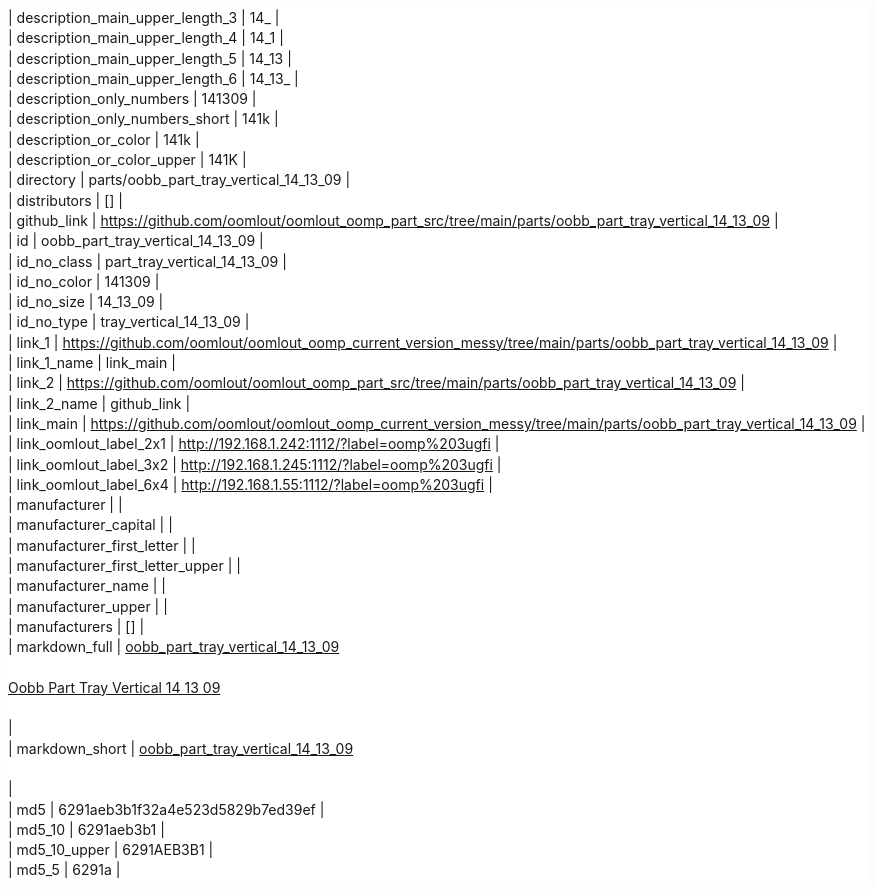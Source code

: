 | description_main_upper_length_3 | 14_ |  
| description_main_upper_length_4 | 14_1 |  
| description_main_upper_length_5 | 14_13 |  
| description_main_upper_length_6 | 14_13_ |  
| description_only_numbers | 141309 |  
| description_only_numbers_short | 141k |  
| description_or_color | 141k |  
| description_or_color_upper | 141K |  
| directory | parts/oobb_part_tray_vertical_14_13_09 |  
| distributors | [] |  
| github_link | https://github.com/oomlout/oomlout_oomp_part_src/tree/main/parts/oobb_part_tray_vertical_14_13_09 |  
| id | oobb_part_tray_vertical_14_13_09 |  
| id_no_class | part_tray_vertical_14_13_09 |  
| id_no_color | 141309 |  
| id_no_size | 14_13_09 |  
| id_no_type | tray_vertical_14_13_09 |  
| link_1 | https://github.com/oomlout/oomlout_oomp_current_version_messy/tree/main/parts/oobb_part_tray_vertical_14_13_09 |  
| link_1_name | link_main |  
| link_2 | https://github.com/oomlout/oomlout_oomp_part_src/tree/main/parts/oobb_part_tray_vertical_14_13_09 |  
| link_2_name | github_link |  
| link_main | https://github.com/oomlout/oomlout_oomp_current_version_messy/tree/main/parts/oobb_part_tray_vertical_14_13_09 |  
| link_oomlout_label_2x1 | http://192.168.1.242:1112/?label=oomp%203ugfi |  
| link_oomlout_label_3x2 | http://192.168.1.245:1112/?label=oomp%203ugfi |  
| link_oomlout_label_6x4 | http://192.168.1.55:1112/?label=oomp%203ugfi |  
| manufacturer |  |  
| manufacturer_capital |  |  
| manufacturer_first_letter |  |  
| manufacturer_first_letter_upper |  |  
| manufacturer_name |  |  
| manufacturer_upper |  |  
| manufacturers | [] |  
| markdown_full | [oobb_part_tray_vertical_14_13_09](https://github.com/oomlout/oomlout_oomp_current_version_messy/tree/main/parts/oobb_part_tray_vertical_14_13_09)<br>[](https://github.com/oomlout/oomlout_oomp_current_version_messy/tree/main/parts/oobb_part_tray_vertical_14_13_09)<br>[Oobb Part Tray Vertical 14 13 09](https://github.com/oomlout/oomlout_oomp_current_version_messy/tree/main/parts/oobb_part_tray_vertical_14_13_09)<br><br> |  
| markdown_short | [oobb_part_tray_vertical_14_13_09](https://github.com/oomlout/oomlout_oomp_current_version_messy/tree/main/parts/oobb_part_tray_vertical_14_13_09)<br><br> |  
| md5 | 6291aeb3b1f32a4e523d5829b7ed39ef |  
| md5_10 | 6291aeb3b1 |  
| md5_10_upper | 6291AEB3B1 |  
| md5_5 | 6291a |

========================================

ACTIVITY —
The response should consist of the entries above, given again exactly and free of pictures.

RESULT OF THIS EXERCISE —
Source code

: | description_main_upper_length_3 | 14_ |  
| description_main_upper_length_4 | 14_1 |  
| description_main_upper_length_5 | 14_13 |  
| description_main_upper_length_6 | 14_13_ |  
| description_only_numbers | 141309 |  
| description_only_numbers_short | 141k |  
| description_or_color | 141k |  
| description_or_color_upper | 141K |  
| directory | parts/oobb_part_tray_vertical_14_13_09 |  
| distributors | [] |  
| github_link | https://github.com/oomlout/oomlout_oomp_part_src/tree/main/parts/oobb_part_tray_vertical_14_13_09 |  
| id | oobb_part_tray_vertical_14_13_09 |  
| id_no_class | part_tray_vertical_14_13_09 |  
| id_no_color | 141309 |  
| id_no_size | 14_13_09 |  
| id_no_type | tray_vertical_14_13_09 |  
| link_1 | https://github.com/oomlout/oomlout_oomp_current_version_messy/tree/main/parts/oobb_part_tray_vertical_14_13_09 |  
| link_1_name | link_main |  
| link_2 | https://github.com/oomlout/oomlout_oomp_part_src/tree/main/parts/oobb_part_tray_vertical_14_13_09 |  
| link_2_name | github_link |  
| link_main | https://github.com/oomlout/oomlout_oomp_current_version_messy/tree/main/parts/oobb_part_tray_vertical_14_13_09 |  
| link_oomlout_label_2x1 | http://192.168.1.242:1112/?label=oomp%203ugfi |  
| link_oomlout_label_3x2 | http://192.168.1.245:1112/?label=oomp%203ugfi |  
| link_oomlout_label_6x4 | http://192.168.1.55:1112/?label=oomp%203ugfi |  
| manufacturer |  |  
| manufacturer_capital |  |  
| manufacturer_first_letter |  |  
| manufacturer_first_letter_upper |  |  
| manufacturer_name |  |  
| manufacturer_upper |  |  
| manufacturers | [] |  
| markdown_full | [oobb_part_tray_vertical_14_13_09](https://github.com/oomlout/oomlout_oomp_current_version_messy/tree/main/parts/oobb_part_tray_vertical_14_13_09)<br>[](https://github.com/oomlout/oomlout_oomp_current_version_messy/tree/main/parts/oobb_part_tray_vertical_14_13_09)<br>[Oobb Part Tray Vertical 14 13 09](https://github.com/oomlout/oomlout_oomp_current_version_messy/tree/main/parts/oobb_part_tray_vertical_14_13_09)<br><br> |  
| markdown_short | [oobb_part_tray_vertical_14_13_09](https://github.com/oomlout/oomlout_oomp_current_version_messy/tree/main/parts/oobb_part_tray_vertical_14_13_09)<br><br> |  
| md5 | 6291aeb3b1f32a4e523d5829b7ed39ef |  
| md5_10 | 6291aeb3b1 |  
| md5_10_upper | 6291AEB3B1 |  
| md5_5 | 6291a |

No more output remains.